* TASK GOAL *
In the entries that follow, how many lines hold the string "func"? Give only that number.

(Stored data)
────────────────────
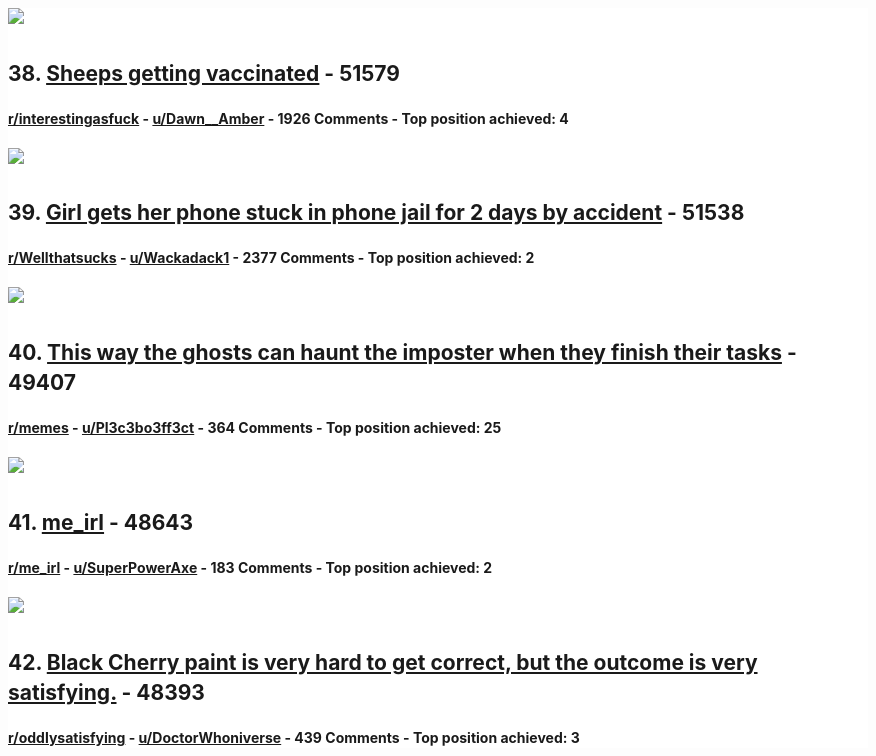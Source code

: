 <a href="https://i.redd.it/8hyr24bcaco51.jpg"><img src="https://b.thumbs.redditmedia.com/yv2z7F5m3qznT7N4B_0z3IVIiinVL-1kttoESd30EpQ.jpg"></img></a>

## 38. [Sheeps getting vaccinated](http://reddit.com/r/interestingasfuck/comments/iwgmkd/sheeps_getting_vaccinated/) - 51579
#### [r/interestingasfuck](http://reddit.com/r/interestingasfuck) - [u/__Dawn__Amber__](http://reddit.com/u/__Dawn__Amber__) - 1926 Comments - Top position achieved: 4

<a href="https://i.imgur.com/5BVHJc9.gifv"><img src="https://a.thumbs.redditmedia.com/zWZoYXTGDb9SQrfJh3jFzsloK1tBgCwZn47P2e0jhj0.jpg"></img></a>

## 39. [Girl gets her phone stuck in phone jail for 2 days by accident](http://reddit.com/r/Wellthatsucks/comments/iwiwyw/girl_gets_her_phone_stuck_in_phone_jail_for_2/) - 51538
#### [r/Wellthatsucks](http://reddit.com/r/Wellthatsucks) - [u/Wackadack1](http://reddit.com/u/Wackadack1) - 2377 Comments - Top position achieved: 2

<a href="https://v.redd.it/p4xramk7fco51"><img src="https://b.thumbs.redditmedia.com/d0zcV2IRIFJTXCpZDBKGn_piWG4qdf6SZIEFNQwqssY.jpg"></img></a>

## 40. [This way the ghosts can haunt the imposter when they finish their tasks](http://reddit.com/r/memes/comments/iwd96c/this_way_the_ghosts_can_haunt_the_imposter_when/) - 49407
#### [r/memes](http://reddit.com/r/memes) - [u/Pl3c3bo3ff3ct](http://reddit.com/u/Pl3c3bo3ff3ct) - 364 Comments - Top position achieved: 25

<a href="https://i.redd.it/3dkf7l8buao51.jpg"><img src="https://a.thumbs.redditmedia.com/dSU7v5lBnw2aNn14hiWkDiNFGXe_S1SQqMSWaq7AKh8.jpg"></img></a>

## 41. [me_irl](http://reddit.com/r/me_irl/comments/iwjt1x/me_irl/) - 48643
#### [r/me_irl](http://reddit.com/r/me_irl) - [u/SuperPowerAxe](http://reddit.com/u/SuperPowerAxe) - 183 Comments - Top position achieved: 2

<a href="https://i.redd.it/wstbmlz6oco51.jpg"><img src="https://a.thumbs.redditmedia.com/Z2Hwk8kws9eGU9_CW-s-k1LYX83afGVn4pNyINo2HG4.jpg"></img></a>

## 42. [Black Cherry paint is very hard to get correct, but the outcome is very satisfying.](http://reddit.com/r/oddlysatisfying/comments/iw6hvs/black_cherry_paint_is_very_hard_to_get_correct/) - 48393
#### [r/oddlysatisfying](http://reddit.com/r/oddlysatisfying) - [u/DoctorWhoniverse](http://reddit.com/u/DoctorWhoniverse) - 439 Comments - Top position achieved: 3

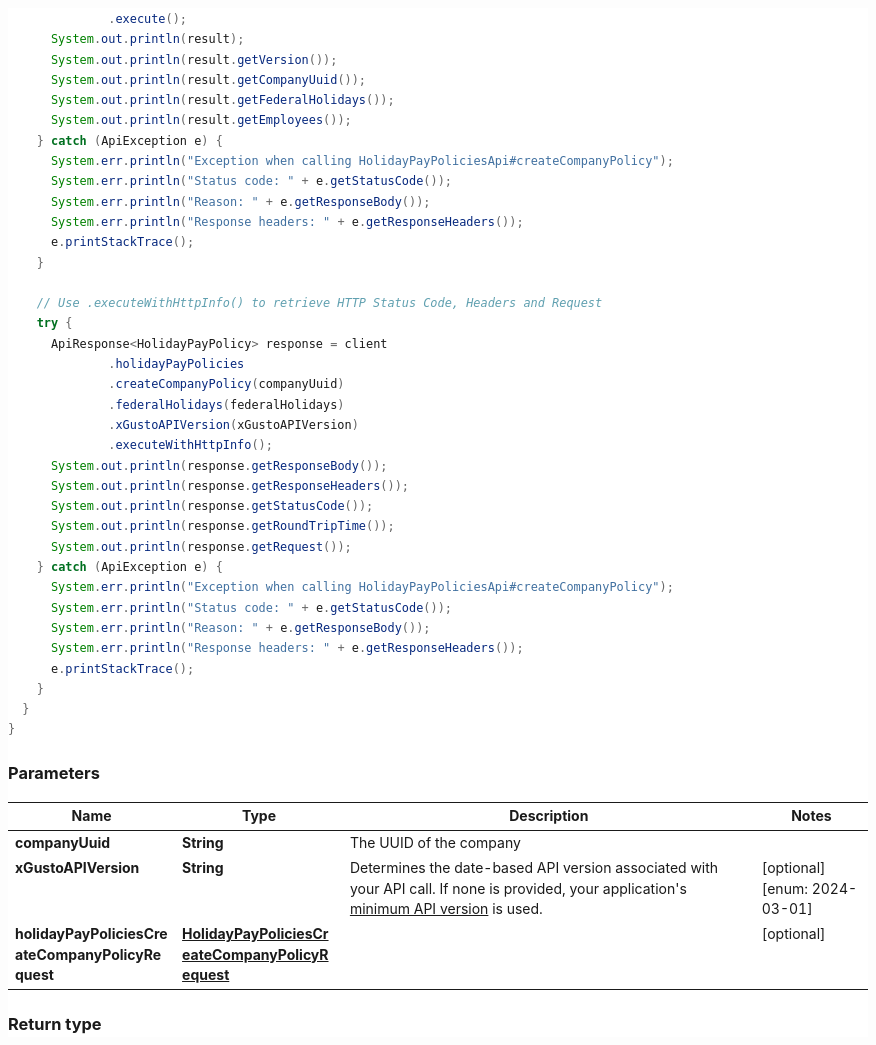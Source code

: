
```java
              .execute();
      System.out.println(result);
      System.out.println(result.getVersion());
      System.out.println(result.getCompanyUuid());
      System.out.println(result.getFederalHolidays());
      System.out.println(result.getEmployees());
    } catch (ApiException e) {
      System.err.println("Exception when calling HolidayPayPoliciesApi#createCompanyPolicy");
      System.err.println("Status code: " + e.getStatusCode());
      System.err.println("Reason: " + e.getResponseBody());
      System.err.println("Response headers: " + e.getResponseHeaders());
      e.printStackTrace();
    }

    // Use .executeWithHttpInfo() to retrieve HTTP Status Code, Headers and Request
    try {
      ApiResponse<HolidayPayPolicy> response = client
              .holidayPayPolicies
              .createCompanyPolicy(companyUuid)
              .federalHolidays(federalHolidays)
              .xGustoAPIVersion(xGustoAPIVersion)
              .executeWithHttpInfo();
      System.out.println(response.getResponseBody());
      System.out.println(response.getResponseHeaders());
      System.out.println(response.getStatusCode());
      System.out.println(response.getRoundTripTime());
      System.out.println(response.getRequest());
    } catch (ApiException e) {
      System.err.println("Exception when calling HolidayPayPoliciesApi#createCompanyPolicy");
      System.err.println("Status code: " + e.getStatusCode());
      System.err.println("Reason: " + e.getResponseBody());
      System.err.println("Response headers: " + e.getResponseHeaders());
      e.printStackTrace();
    }
  }
}

```

### Parameters

| Name | Type | Description  | Notes |
|------------- | ------------- | ------------- | -------------|
| **companyUuid** | **String**| The UUID of the company | |
| **xGustoAPIVersion** | **String**| Determines the date-based API version associated with your API call. If none is provided, your application&#39;s [minimum API version](https://docs.gusto.com/embedded-payroll/docs/api-versioning#minimum-api-version) is used. | [optional] [enum: 2024-03-01] |
| **holidayPayPoliciesCreateCompanyPolicyRequest** | [**HolidayPayPoliciesCreateCompanyPolicyRequest**](HolidayPayPoliciesCreateCompanyPolicyRequest.md)|  | [optional] |

### Return type
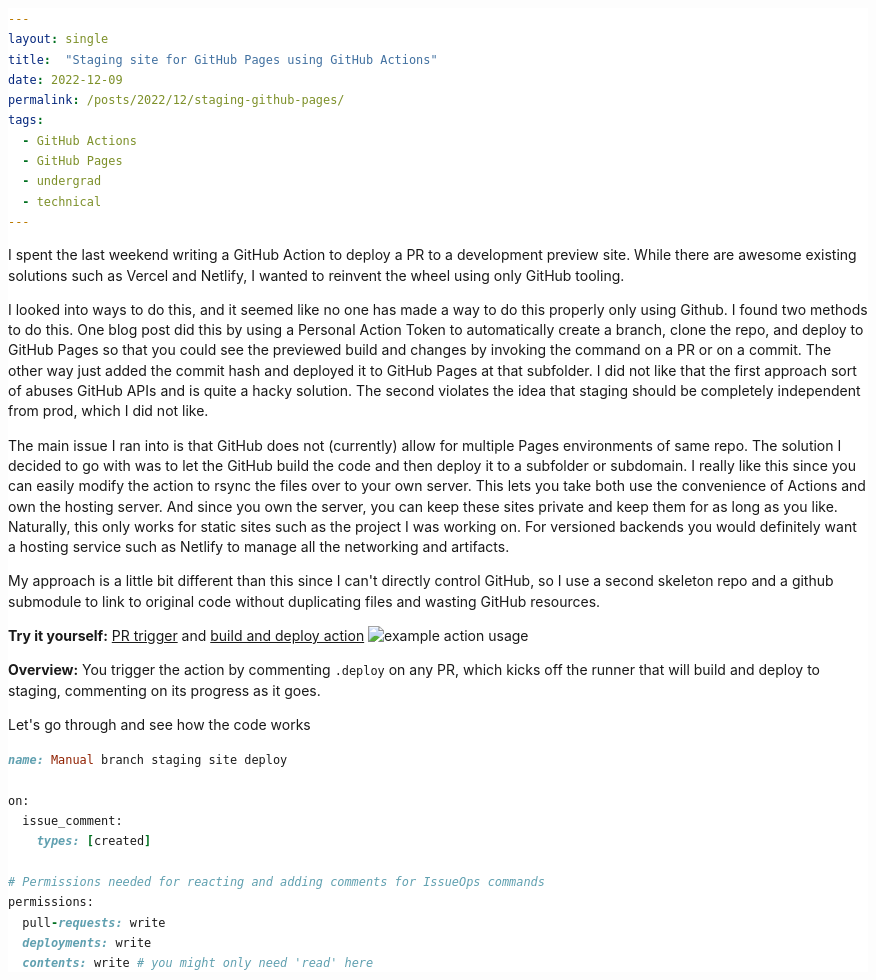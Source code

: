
 ```yaml
---
layout: single
title:  "Staging site for GitHub Pages using GitHub Actions"
date: 2022-12-09
permalink: /posts/2022/12/staging-github-pages/
tags:
  - GitHub Actions
  - GitHub Pages
  - undergrad
  - technical
---
```


I spent the last weekend writing a GitHub Action to deploy a PR to a development preview site. While there are awesome existing solutions such as Vercel and Netlify, I wanted to reinvent the wheel using only GitHub tooling.

I looked into ways to do this, and it seemed like no one has made a way to do this properly only using Github. I found two methods to do this. One blog post did this by using a Personal Action Token to automatically create a branch, clone the repo, and deploy to GitHub Pages so that you could see the previewed build and changes by invoking the command on a PR or on a commit. The other way just added the commit hash and deployed it to GitHub Pages at that subfolder. I did not like that the first approach sort of abuses GitHub APIs and is quite a hacky solution. The second violates the idea that staging should be completely independent from prod, which I did not like.

The main issue I ran into is that GitHub does not (currently) allow for multiple Pages environments of same repo. The solution I decided to go with was to let the GitHub build the code and then deploy it to a subfolder or subdomain. I really like this since you can easily modify the action to rsync the files over to your own server. This lets you take both use the convenience of Actions and own the hosting server. And since you own the server, you can keep these sites private and keep them for as long as you like. Naturally, this only works for static sites such as the project I was working on. For versioned backends you would definitely want a hosting service such as Netlify to manage all the networking and artifacts.

My approach is a little bit different than this since I can't directly control GitHub, so I use a second skeleton repo and a github submodule to link to original code without duplicating files and wasting GitHub resources.

**Try it yourself:** [PR trigger](https://github.com/cse110-fa22-group23/cse110-fa22-group23/blob/main/.github/workflows/staging.yml) and [build and deploy action](https://github.com/cse110-fa22-group23/staging/blob/main/.github/workflows/static.yml)
![example action usage](/images/example-action-run.png)

**Overview:** You trigger the action by commenting `.deploy` on any PR, which kicks off the runner that will build and deploy to staging, commenting on its progress as it goes.

Let's go through and see how the code works

```ruby
name: Manual branch staging site deploy

on:
  issue_comment:
    types: [created]

# Permissions needed for reacting and adding comments for IssueOps commands
permissions:
  pull-requests: write
  deployments: write
  contents: write # you might only need 'read' here
```


[^1]: ChatGPT makes a good attempt to replicate my work. Thoughts on this for another time. At least I know I can't be replaced yet... ![ChatGPT tries to replicate my work](/images/chatgpt-github-action.jpg)
[^2]: Let's see what stable diffusion has to say about this. ![person sleeping while the computer codes itself](/images/stablediffusion-doing-all-the-work.png) <br> Indeed me irl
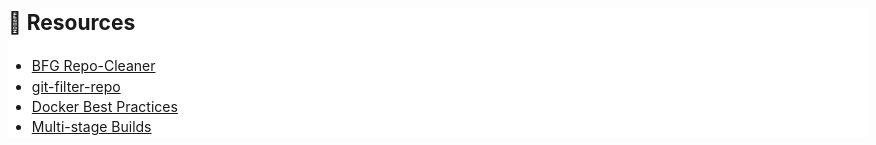 
## 🔗 Resources

- [BFG Repo-Cleaner](https://rtyley.github.io/bfg-repo-cleaner/)
- [git-filter-repo](https://github.com/newren/git-filter-repo)
- [Docker Best Practices](https://docs.docker.com/develop/dev-best-practices/)
- [Multi-stage Builds](https://docs.docker.com/build/building/multi-stage/)
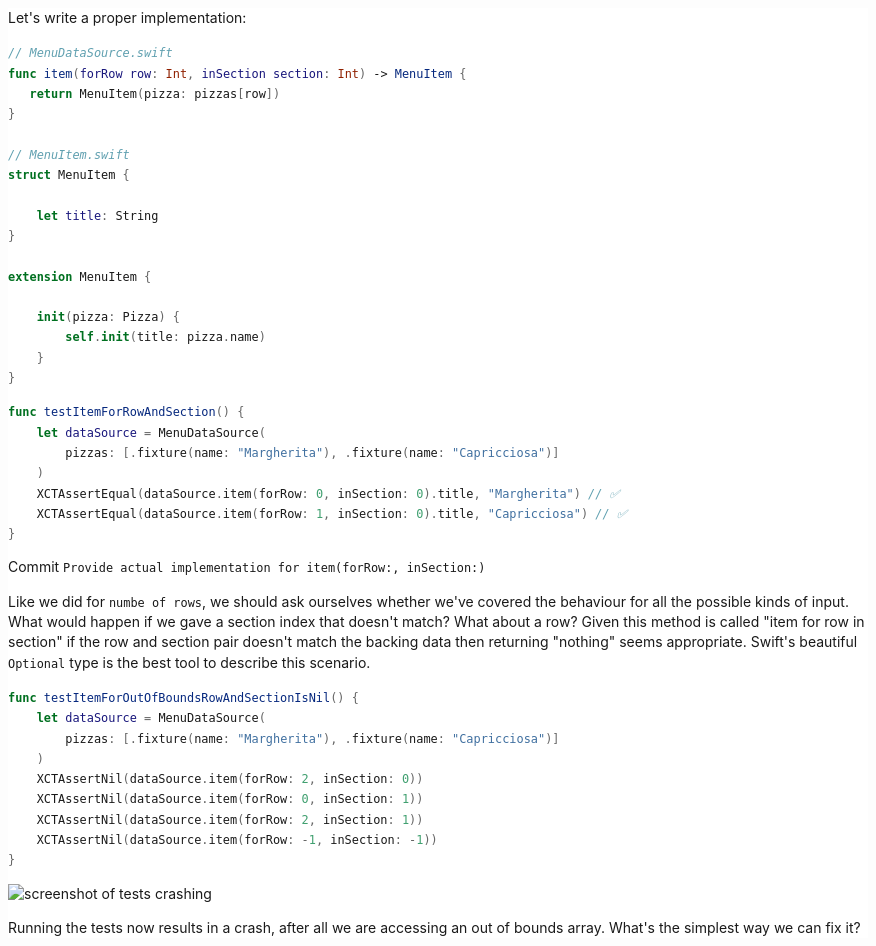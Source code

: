 Let's write a proper implementation:

```swift
// MenuDataSource.swift
func item(forRow row: Int, inSection section: Int) -> MenuItem {
   return MenuItem(pizza: pizzas[row])
}

// MenuItem.swift
struct MenuItem {

    let title: String
}

extension MenuItem {

    init(pizza: Pizza) {
        self.init(title: pizza.name)
    }
}
```

```swift
func testItemForRowAndSection() {
    let dataSource = MenuDataSource(
        pizzas: [.fixture(name: "Margherita"), .fixture(name: "Capricciosa")]
    )
    XCTAssertEqual(dataSource.item(forRow: 0, inSection: 0).title, "Margherita") // ✅
    XCTAssertEqual(dataSource.item(forRow: 1, inSection: 0).title, "Capricciosa") // ✅
}
```

Commit `Provide actual implementation for item(forRow:, inSection:)`

Like we did for `numbe of rows`, we should ask ourselves whether we've covered the behaviour for all the possible kinds of input. What would happen if we gave a section index that doesn't match? What about a row? Given this method is called "item for row in section" if the row and section pair doesn't match the backing data then returning "nothing" seems appropriate. Swift's beautiful `Optional` type is the best tool to describe this scenario.

```swift
func testItemForOutOfBoundsRowAndSectionIsNil() {
    let dataSource = MenuDataSource(
        pizzas: [.fixture(name: "Margherita"), .fixture(name: "Capricciosa")]
    )
    XCTAssertNil(dataSource.item(forRow: 2, inSection: 0))
    XCTAssertNil(dataSource.item(forRow: 0, inSection: 1))
    XCTAssertNil(dataSource.item(forRow: 2, inSection: 1))
    XCTAssertNil(dataSource.item(forRow: -1, inSection: -1))
}
```

![screenshot of tests crashing](https://s3.amazonaws.com/mokacoding/2019-02-07-tdd-28.png)

Running the tests now results in a crash, after all we are accessing an out of bounds array. What's the simplest way we can fix it?
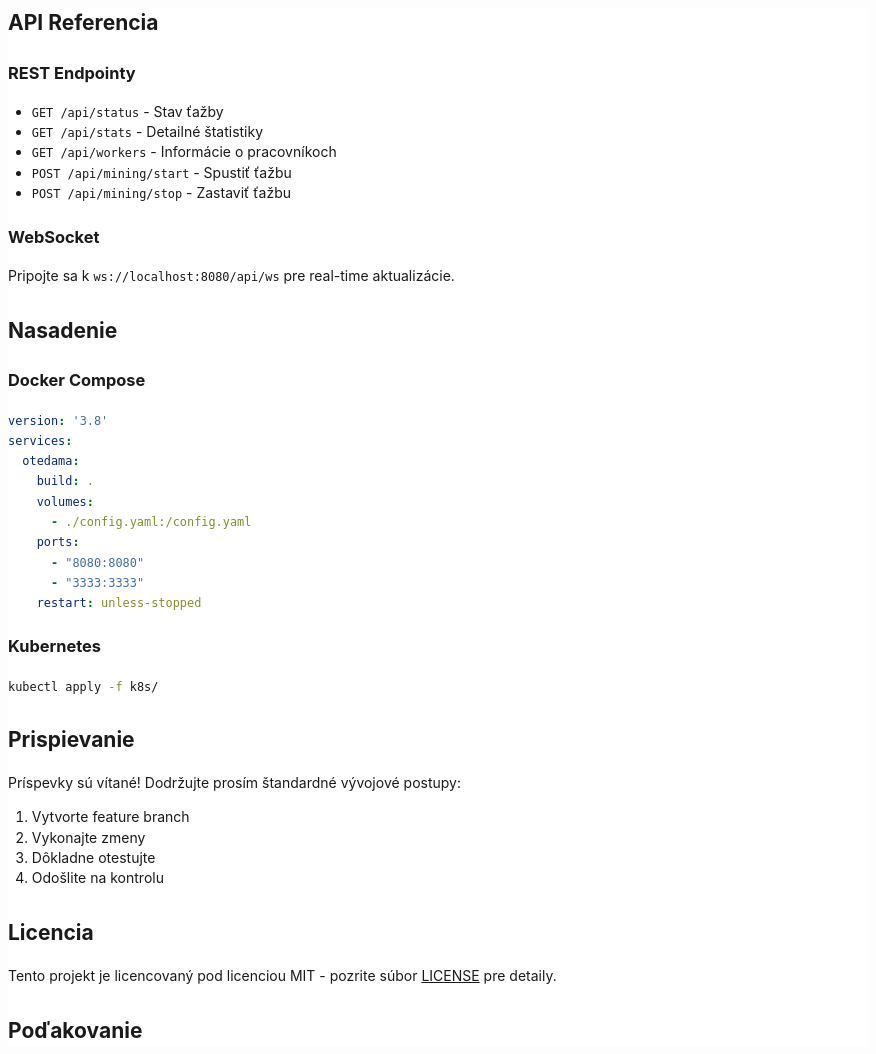 ## API Referencia

### REST Endpointy

- `GET /api/status` - Stav ťažby
- `GET /api/stats` - Detailné štatistiky
- `GET /api/workers` - Informácie o pracovníkoch
- `POST /api/mining/start` - Spustiť ťažbu
- `POST /api/mining/stop` - Zastaviť ťažbu

### WebSocket

Pripojte sa k `ws://localhost:8080/api/ws` pre real-time aktualizácie.

## Nasadenie

### Docker Compose

```yaml
version: '3.8'
services:
  otedama:
    build: .
    volumes:
      - ./config.yaml:/config.yaml
    ports:
      - "8080:8080"
      - "3333:3333"
    restart: unless-stopped
```

### Kubernetes

```bash
kubectl apply -f k8s/
```

## Prispievanie

Príspevky sú vítané! Dodržujte prosím štandardné vývojové postupy:

1. Vytvorte feature branch
2. Vykonajte zmeny
3. Dôkladne otestujte
4. Odošlite na kontrolu

## Licencia

Tento projekt je licencovaný pod licenciou MIT - pozrite súbor [LICENSE](LICENSE) pre detaily.

## Poďakovanie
────────────────────
* COMPLETED EXERCISE *
3